It kinda sucks that there isn't much weight to me saved with these parts. So i'm guessing you didn't get exact weights of any of these panels? It would be nice to know exact weights of the c/f and stock parts, i've also been wondering if the Eco's hood is lighter than the other model Cruzes...

Past cars that i have put carbon fiber trunk lids on with the torsion bar springs i had to modify the springs to prevent the truck lid from whipping open too fast and cracking. I removed the bars from the car and while applying a load to the spring (with the help of a friend) i heated the bars with a torch until they lost about half of their spring rate.

A little bit of advice, i would protect those parts with a good wax ASAP! I've had both Seibon and VIS c/f parts before that started to get hazy or even had the clear coat bubble and flake off after just a couple years of being exposed to the elements. I suggest you wax them about twice a year at least to protect your investment.

The car looks good!


----------



## TravsCruze (Aug 4, 2011)

the reason i asked about the hood, was because it looks like they used the metal inner liner from a stock hood. Which pisses away all the benefits of it being CF.

Its still looks nice, but I know not to buy one now as there isn't a point.. for me at least.


EDIT: after hoping around trying to figure out what liner they are using, supposedly its a reinforced fiberglass. :/ For the price they charge the whole thing should be CF.


----------



## perlionex (Mar 10, 2011)

Oh, no wonder the bottom of that hood looks so good... the China-made CF hood is definitely much lighter than the Vis one then.

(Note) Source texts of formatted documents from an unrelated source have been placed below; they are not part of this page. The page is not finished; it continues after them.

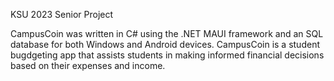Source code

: KSU 2023 Senior Project

CampusCoin was written in C# using the .NET MAUI framework and an SQL database for both Windows and Android devices. CampusCoin is a student bugdgeting app that assists students in making informed financial decisions based on their expenses and income. 
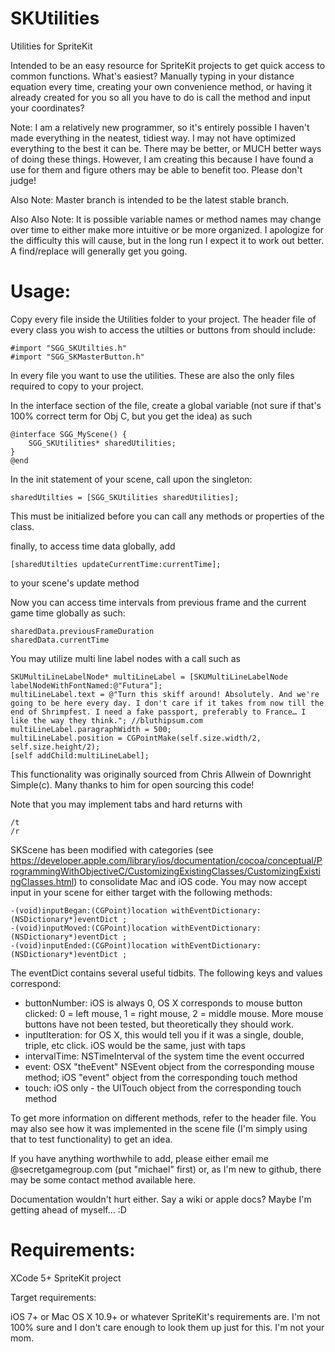 SKUtilities
===========

Utilities for SpriteKit

Intended to be an easy resource for SpriteKit projects to get quick access to common functions. What's easiest? Manually typing in your distance equation every time, creating your own convenience method, or having it already created for you so all you have to do is call the method and input your coordinates? 

Note: I am a relatively new programmer, so it's entirely possible I haven't made everything in the neatest, tidiest way. I may not have optimized everything to the best it can be. There may be better, or MUCH better ways of doing these things. However, I am creating this because I have found a use for them and figure others may be able to benefit too. Please don't judge! 

Also Note: Master branch is intended to be the latest stable branch. 

Also Also Note: It is possible variable names or method names may change over time to either make more intuitive or be more organized. I apologize for the difficulty this will cause, but in the long run I expect it to work out better. A find/replace will generally get you going.

Usage:
=========

Copy every file inside the Utilities folder to your project. The header file of every class you wish to access the utilties or buttons from should include:

	#import "SGG_SKUtilties.h"
	#import "SGG_SKMasterButton.h"

In every file you want to use the utilities. These are also the only files required to copy to your project.

In the interface section of the file, create a global variable (not sure if that's 100% correct term for Obj C, but you get the idea) as such

	@interface SGG_MyScene() {
		SGG_SKUtilities* sharedUtilities;
	}
	@end
	
In the init statement of your scene, call upon the singleton:

	sharedUtilties = [SGG_SKUtilities sharedUtilities];
	
This must be initialized before you can call any methods or properties of the class.

finally, to access time data globally, add 

	[sharedUtilties updateCurrentTime:currentTime];
	
to your scene's update method

Now you can access time intervals from previous frame and the current game time globally as such:

	sharedData.previousFrameDuration
	sharedData.currentTime
	

You may utilize multi line label nodes with a call such as

	SKUMultiLineLabelNode* multiLineLabel = [SKUMultiLineLabelNode labelNodeWithFontNamed:@"Futura"];
	multiLineLabel.text = @"Turn this skiff around! Absolutely. And we're going to be here every day. I don't care if it takes from now till the end of Shrimpfest. I need a fake passport, preferably to France… I like the way they think."; //bluthipsum.com
	multiLineLabel.paragraphWidth = 500;
	multiLineLabel.position = CGPointMake(self.size.width/2, self.size.height/2);
	[self addChild:multiLineLabel];
		
This functionality was originally sourced from Chris Allwein of Downright Simple(c). Many thanks to him for open sourcing this code!

Note that you may implement tabs and hard returns with

	/t
	/r


SKScene has been modified with categories (see https://developer.apple.com/library/ios/documentation/cocoa/conceptual/ProgrammingWithObjectiveC/CustomizingExistingClasses/CustomizingExistingClasses.html) to consolidate Mac and iOS code. You may now accept input in your scene for either target with the following methods:

	-(void)inputBegan:(CGPoint)location withEventDictionary:(NSDictionary*)eventDict ;
	-(void)inputMoved:(CGPoint)location withEventDictionary:(NSDictionary*)eventDict ;
	-(void)inputEnded:(CGPoint)location withEventDictionary:(NSDictionary*)eventDict ;

The eventDict contains several useful tidbits. The following keys and values correspond:

*	buttonNumber: iOS is always 0, OS X corresponds to mouse button clicked: 0 = left mouse, 1 = right mouse, 2 = middle mouse. More mouse buttons have not been tested, but theoretically they should work.
*	inputIteration: for OS X, this would tell you if it was a single, double, triple, etc click. iOS would be the same, just with taps
*	intervalTime: NSTimeInterval of the system time the event occurred
*	event: OSX "theEvent" NSEvent object from the corresponding mouse method; iOS "event" object from the corresponding touch method
*	touch: iOS only - the UITouch object from the corresponding touch method

	
To get more information on different methods, refer to the header file. You may also see how it was implemented in the scene file (I'm simply using that to test functionality) to get an idea.

If you have anything worthwhile to add, please either email me @secretgamegroup.com (put "michael" first) or, as I'm new to github, there may be some contact method available here.

Documentation wouldn't hurt either. Say a wiki or apple docs? Maybe I'm getting ahead of myself... :D



Requirements:
=========

XCode 5+
SpriteKit project

Target requirements:

iOS 7+
or 
Mac OS X 10.9+ or whatever SpriteKit's requirements are. I'm not 100% sure and I don't care enough to look them up just for this. I'm not your mom.
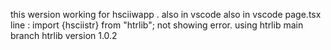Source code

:this wersion working for hsciiwapp . also in vscode
also in vscode page.tsx line :
import {hsciistr} from "htrlib";
not showing error.
using htrlib main branch
htrlib version 1.0.2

Didn't weigh it, but it felt much lighter than the stock metal hood when we were installing it.


----------



## welsher7 (Mar 27, 2011)

Skilz10179 said:


> It kinda sucks that there isn't much weight to me saved with these parts. So i'm guessing you didn't get exact weights of any of these panels? It would be nice to know exact weights of the c/f and stock parts, i've also been wondering if the Eco's hood is lighter than the other model Cruzes...


 
Skilz, the same hood is used on all models.


----------



## Skilz10179 (Mar 22, 2011)

welsher7 said:


> Skilz, the same hood is used on all models.


You know this to be a fact? Did you weight a Eco hood and a hood from a non-Eco hood side by side???


----------



## limited360 (May 6, 2011)

Skilz10179 said:


> You know this to be a fact? Did you weight a Eco hood and a hood from a non-Eco hood side by side???


I would imagine the metal to be similiar (however all welds are thinner on the ECO) The sound deadening is most likely less on the ECO however.


----------



## Skilz10179 (Mar 22, 2011)

GM said:


> More than 42 changes were made on the Eco to reduce weight. It weighs in at 3,009 pounds (1,365 kg), compared to the 3,223 pounds (1,462 kg) of the Cruze 1LT. The diet program for the Cruze challenged engineers to look at all aspects of the vehicle’s construction, including hundreds of weld flanges on the vehicle. They were reduced 1 mm to 2 mm in length, which saved several pounds, while the sheet metal gauge thickness was reduced by about 0.1 mm in select components. This saved weight while preserving structural integrity.


 That's what leads me to believe the Eco might have a lighter hood...


----------



## Dwnshft (May 16, 2011)

Just call a dealer and ask them if the part numbers are different for the eco and non eco hood. That will tell you right off the bat if there IS a difference. You'd just have to weigh them both to know the difference.


----------



## TravsCruze (Aug 4, 2011)

called my buddy in the parts department... one part number.


----------



## NBrehm (Jun 27, 2011)

Skilz10179 said:


> More pics of wifie please.


LOL

I like the hood but not the trunk so much. I would have to make mine body color but thats my personal taste.


----------



## welsher7 (Mar 27, 2011)

Skilz10179 said:


> You know this to be a fact? Did you weight a Eco hood and a hood from a non-Eco hood side by side???


No, I haven't weighed them side by side, because there is only one hood. 
I have however weighed all the parts that go in the single hood and all other parts used in the body of the car....


----------



## Skilz10179 (Mar 22, 2011)

welsher7 said:


> No, I haven't weighed them side by side, because there is only one hood.
> I have however weighed all the parts that go in the single hood and all other parts used in the body of the car....


So lay it on us! I'm sure others would like to know the weights of all these parts and also which "select components" in the Eco use the lighter thinner gauge sheet metal.


----------



## welsher7 (Mar 27, 2011)

Skilz, I'll reply in a PM to you. You can believe me or not its you, but one hood is used for both.


----------



## Crewz (Jul 12, 2011)

Looks good. So does the C/F parts. lol

I would've done without the trunk though.


----------



## dacruze (Jul 15, 2011)

don't mean to be the black sheep of the family, i would have stuck w/ the OEM's. If i were to replace the hood, i would have chosen the "predator" w/ teh working "ram air" inake, just my $ .02 worth. -Dan


----------



## Andy2012ltz_rs (Aug 1, 2011)

dacruze said:


> don't mean to be the black sheep of the family, i would have stuck w/ the OEM's. If i were to replace the hood, i would have chosen the "predator" w/ teh working "ram air" inake, just my $ .02 worth. -Dan


^ My exact thoughts.


----------



## starkhitecture (Aug 18, 2011)

Skilz10179 said:


> More pics of wifie please.


X2.


----------



## EcoDave (Mar 7, 2013)

starkhitecture said:


> X2.


x3 .


----------



## Hilliermarcel (Feb 3, 2013)

You said the car is for sale wife including right? LOL

Looks good. Like someone said previously about waxing and keeping the CF clean (Too lazy to go back and quote) 
My buddy has an 08 Impreza and he got a CF hood but it did fade with poor care and it looks like garbage now. The clear is a bit soft I believe so less aggression when polishing and things like that.


----------